*** Information shown Section Begins ***

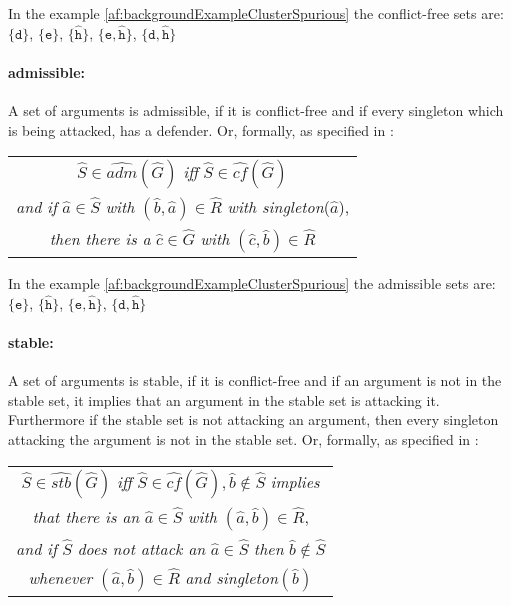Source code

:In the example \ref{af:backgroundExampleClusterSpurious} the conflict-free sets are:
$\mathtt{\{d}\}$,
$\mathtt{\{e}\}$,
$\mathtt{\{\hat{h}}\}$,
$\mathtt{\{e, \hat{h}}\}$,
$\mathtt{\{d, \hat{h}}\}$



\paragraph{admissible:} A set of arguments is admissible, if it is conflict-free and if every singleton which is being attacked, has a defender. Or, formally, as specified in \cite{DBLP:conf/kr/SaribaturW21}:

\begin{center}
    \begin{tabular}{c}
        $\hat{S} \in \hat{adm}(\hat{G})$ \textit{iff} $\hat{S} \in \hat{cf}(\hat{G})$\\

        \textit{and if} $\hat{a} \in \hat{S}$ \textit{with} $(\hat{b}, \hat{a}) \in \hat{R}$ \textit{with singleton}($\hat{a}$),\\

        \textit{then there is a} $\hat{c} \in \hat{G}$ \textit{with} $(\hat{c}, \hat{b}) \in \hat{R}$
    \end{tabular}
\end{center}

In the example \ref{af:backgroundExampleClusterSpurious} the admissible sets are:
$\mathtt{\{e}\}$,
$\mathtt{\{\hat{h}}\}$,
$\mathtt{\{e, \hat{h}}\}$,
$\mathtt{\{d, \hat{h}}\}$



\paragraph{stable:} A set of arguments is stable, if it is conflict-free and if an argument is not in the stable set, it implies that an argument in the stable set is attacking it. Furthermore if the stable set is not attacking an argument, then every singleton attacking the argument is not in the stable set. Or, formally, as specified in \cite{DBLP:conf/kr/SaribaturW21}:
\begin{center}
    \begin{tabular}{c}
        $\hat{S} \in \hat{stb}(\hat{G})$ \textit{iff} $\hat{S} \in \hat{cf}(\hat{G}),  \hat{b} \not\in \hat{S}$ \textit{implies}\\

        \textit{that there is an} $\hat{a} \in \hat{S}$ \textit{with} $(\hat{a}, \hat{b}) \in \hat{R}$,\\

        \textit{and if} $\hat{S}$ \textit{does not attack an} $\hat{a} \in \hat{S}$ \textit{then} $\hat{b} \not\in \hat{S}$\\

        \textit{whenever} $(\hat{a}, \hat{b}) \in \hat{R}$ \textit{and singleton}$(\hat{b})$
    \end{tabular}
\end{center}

*** Information shown Section Ends ***
*** Information shown Section Begins ***

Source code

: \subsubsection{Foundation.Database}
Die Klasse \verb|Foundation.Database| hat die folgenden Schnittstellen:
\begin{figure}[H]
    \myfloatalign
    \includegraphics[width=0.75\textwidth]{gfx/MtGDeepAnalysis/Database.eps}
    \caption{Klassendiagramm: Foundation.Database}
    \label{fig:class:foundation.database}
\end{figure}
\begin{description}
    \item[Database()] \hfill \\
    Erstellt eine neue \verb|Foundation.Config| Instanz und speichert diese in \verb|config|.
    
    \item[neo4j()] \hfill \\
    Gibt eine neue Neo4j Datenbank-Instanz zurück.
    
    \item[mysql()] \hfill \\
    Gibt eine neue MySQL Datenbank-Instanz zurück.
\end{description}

*** Information shown Section Ends ***
*** Information shown Section Begins ***

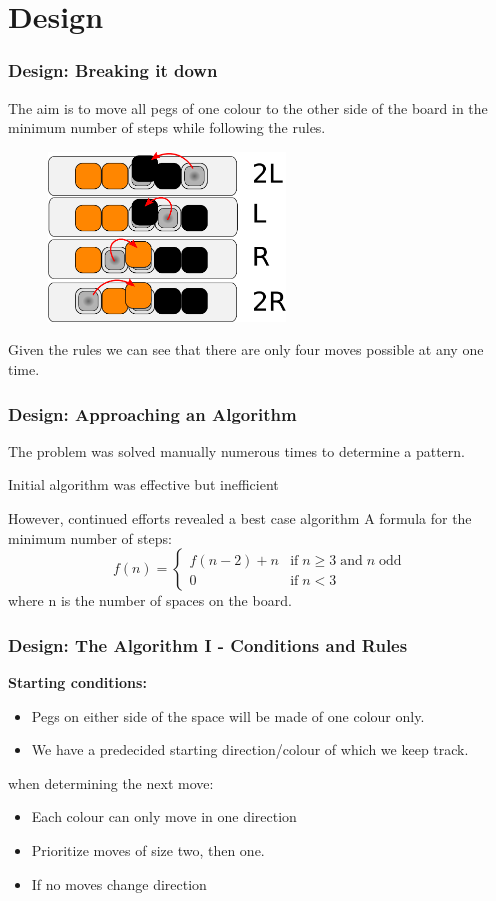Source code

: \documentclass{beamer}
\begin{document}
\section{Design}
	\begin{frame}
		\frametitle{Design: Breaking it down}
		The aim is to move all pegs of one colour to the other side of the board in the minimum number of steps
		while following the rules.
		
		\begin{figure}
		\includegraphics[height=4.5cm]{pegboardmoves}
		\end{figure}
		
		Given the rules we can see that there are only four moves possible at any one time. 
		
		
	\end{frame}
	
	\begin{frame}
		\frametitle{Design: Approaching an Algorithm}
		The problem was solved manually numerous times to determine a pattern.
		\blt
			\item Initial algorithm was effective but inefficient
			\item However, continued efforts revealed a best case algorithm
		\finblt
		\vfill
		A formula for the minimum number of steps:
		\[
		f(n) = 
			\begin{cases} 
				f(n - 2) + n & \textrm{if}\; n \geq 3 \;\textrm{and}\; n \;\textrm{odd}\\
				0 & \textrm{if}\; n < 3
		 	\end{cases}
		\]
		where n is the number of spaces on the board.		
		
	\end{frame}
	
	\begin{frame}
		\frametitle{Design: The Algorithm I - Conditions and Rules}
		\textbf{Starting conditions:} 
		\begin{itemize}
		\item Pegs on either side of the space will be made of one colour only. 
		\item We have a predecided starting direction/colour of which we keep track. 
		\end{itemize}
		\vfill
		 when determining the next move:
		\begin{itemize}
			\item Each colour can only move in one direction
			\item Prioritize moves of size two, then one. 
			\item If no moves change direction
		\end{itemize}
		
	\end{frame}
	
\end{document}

*** Information shown Section Ends ***

- Exercise objective:
Your answer should consist of each line above in which "Gibt" appears.

- Response to this task:
    Gibt eine neue Neo4j Datenbank-Instanz zurück.
    Gibt eine neue MySQL Datenbank-Instanz zurück.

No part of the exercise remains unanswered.